View derivers are unique in that they have access to most of the options passed to pyramid.config.Configurator.add_view() in order to decide what to do, and they have a chance to affect every view in the application.

Exception Views and View Derivers

A view deriver has the opportunity to wrap any view, including an exception view. In general this is fine, but certain view derivers may wish to avoid doing certain things when handling exceptions. For example, the csrf_view and secured_view built-in view derivers will not perform security checks on exception views unless explicitly told to do so.

You can check for info.exception_only on the pyramid.interfaces.IViewDeriverInfo object when wrapping the view to determine whether you are wrapping an exception view or a normal view.

Ordering View Derivers

By default, every new view deriver is added between the decorated_view and rendered_view built-in derivers. It is possible to customize this ordering using the over and under options. Each option can use the names of other view derivers in order to specify an ordering. There should rarely be a reason to worry about the ordering of the derivers except when the deriver depends on other operations in the view pipeline.

Both over and under may also be iterables of constraints. For either option, if one or more constraints was defined, at least one must be satisfied, else a pyramid.exceptions.ConfigurationError will be raised. This may be used to define fallback constraints if another deriver is missing.

Two sentinel values exist, pyramid.viewderivers.INGRESS and pyramid.viewderivers.VIEW, which may be used when specifying constraints at the edges of the view pipeline. For example, to add a deriver at the start of the pipeline you may use under=INGRESS.

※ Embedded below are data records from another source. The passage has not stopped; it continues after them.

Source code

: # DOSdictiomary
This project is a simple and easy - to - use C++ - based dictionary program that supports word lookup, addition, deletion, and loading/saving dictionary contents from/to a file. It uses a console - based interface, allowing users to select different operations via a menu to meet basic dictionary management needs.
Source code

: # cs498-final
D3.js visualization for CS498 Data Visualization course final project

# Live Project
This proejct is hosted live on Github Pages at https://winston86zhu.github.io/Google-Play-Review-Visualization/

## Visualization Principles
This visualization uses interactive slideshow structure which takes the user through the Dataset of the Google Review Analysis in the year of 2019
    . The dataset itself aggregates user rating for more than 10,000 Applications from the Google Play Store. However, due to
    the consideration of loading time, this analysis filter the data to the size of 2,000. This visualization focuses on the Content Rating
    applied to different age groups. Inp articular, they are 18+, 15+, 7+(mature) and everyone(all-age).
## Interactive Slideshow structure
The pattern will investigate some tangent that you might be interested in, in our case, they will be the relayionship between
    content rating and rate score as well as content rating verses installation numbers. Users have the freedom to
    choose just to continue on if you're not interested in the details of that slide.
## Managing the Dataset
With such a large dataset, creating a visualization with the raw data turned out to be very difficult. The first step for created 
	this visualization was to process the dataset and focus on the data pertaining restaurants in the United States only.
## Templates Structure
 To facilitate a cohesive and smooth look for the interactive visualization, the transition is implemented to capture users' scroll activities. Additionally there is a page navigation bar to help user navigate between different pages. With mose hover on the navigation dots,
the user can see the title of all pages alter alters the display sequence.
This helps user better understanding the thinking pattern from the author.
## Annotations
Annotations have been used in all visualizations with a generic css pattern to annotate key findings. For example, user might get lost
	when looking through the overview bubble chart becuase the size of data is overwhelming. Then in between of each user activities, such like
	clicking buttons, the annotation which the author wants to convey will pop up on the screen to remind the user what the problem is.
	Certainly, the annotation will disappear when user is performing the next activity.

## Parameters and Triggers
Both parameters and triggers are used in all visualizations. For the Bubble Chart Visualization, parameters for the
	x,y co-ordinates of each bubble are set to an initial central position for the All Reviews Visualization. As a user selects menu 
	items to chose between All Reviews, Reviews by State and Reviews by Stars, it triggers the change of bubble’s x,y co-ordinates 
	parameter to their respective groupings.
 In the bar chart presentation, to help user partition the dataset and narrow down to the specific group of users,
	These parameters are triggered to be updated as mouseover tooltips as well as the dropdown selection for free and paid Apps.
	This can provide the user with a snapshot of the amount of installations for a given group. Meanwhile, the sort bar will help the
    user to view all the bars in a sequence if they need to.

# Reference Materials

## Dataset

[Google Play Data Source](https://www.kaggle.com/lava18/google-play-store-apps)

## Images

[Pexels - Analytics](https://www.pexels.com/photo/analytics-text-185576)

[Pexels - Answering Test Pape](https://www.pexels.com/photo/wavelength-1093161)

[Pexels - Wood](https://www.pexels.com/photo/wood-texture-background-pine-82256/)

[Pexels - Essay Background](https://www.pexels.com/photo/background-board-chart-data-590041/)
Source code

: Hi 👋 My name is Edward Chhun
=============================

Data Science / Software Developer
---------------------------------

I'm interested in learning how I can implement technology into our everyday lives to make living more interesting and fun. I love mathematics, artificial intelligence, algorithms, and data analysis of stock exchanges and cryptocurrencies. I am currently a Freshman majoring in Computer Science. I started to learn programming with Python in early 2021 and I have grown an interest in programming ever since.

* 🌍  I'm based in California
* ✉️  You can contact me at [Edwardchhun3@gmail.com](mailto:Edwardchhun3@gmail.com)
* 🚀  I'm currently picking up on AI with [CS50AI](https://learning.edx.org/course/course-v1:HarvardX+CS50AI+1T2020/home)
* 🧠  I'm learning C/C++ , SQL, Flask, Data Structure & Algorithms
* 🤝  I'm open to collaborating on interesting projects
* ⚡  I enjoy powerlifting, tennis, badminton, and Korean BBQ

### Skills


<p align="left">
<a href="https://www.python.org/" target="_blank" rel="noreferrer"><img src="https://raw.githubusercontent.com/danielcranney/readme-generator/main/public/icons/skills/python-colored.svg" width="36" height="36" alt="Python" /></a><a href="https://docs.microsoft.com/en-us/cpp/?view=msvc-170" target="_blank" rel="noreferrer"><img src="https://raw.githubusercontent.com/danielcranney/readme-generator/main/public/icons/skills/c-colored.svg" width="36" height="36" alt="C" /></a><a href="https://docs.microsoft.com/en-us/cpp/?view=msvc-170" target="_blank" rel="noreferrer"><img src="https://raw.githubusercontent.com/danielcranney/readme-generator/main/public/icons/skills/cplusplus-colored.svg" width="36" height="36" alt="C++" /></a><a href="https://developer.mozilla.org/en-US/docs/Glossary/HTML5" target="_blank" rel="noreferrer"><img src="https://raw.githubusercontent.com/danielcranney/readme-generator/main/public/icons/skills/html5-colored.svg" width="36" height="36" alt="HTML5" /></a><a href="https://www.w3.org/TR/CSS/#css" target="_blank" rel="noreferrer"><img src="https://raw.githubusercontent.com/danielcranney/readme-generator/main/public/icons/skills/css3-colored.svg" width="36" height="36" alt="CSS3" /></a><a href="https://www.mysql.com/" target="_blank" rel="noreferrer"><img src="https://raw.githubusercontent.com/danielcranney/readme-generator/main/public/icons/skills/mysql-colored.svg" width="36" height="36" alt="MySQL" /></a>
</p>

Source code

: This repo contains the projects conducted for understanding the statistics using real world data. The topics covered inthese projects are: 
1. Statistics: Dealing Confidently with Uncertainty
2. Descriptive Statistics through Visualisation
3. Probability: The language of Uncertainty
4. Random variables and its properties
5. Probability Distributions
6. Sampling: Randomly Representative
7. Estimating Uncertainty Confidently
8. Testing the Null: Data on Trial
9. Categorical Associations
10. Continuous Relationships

It is not possible to add a view deriver under the mapped_view as the view mapper is intimately tied to the signature of the user-defined view callable. If you simply need to know what the original view callable was, it can be found as info.original_view on the provided pyramid.interfaces.IViewDeriverInfo object passed to every view deriver.

Warning

The default constraints for any view deriver are over='rendered_view' and under='decorated_view'. When escaping these constraints you must take care to avoid cyclic dependencies between derivers. For example, if you want to add a new view deriver before secured_view then simply specifying over='secured_view' is not enough, because the default is also under decorated view there will be an unsatisfiable cycle. You must specify a valid under constraint as well, such as under=INGRESS to fall between INGRESS and secured_view at the beginning of the view pipeline.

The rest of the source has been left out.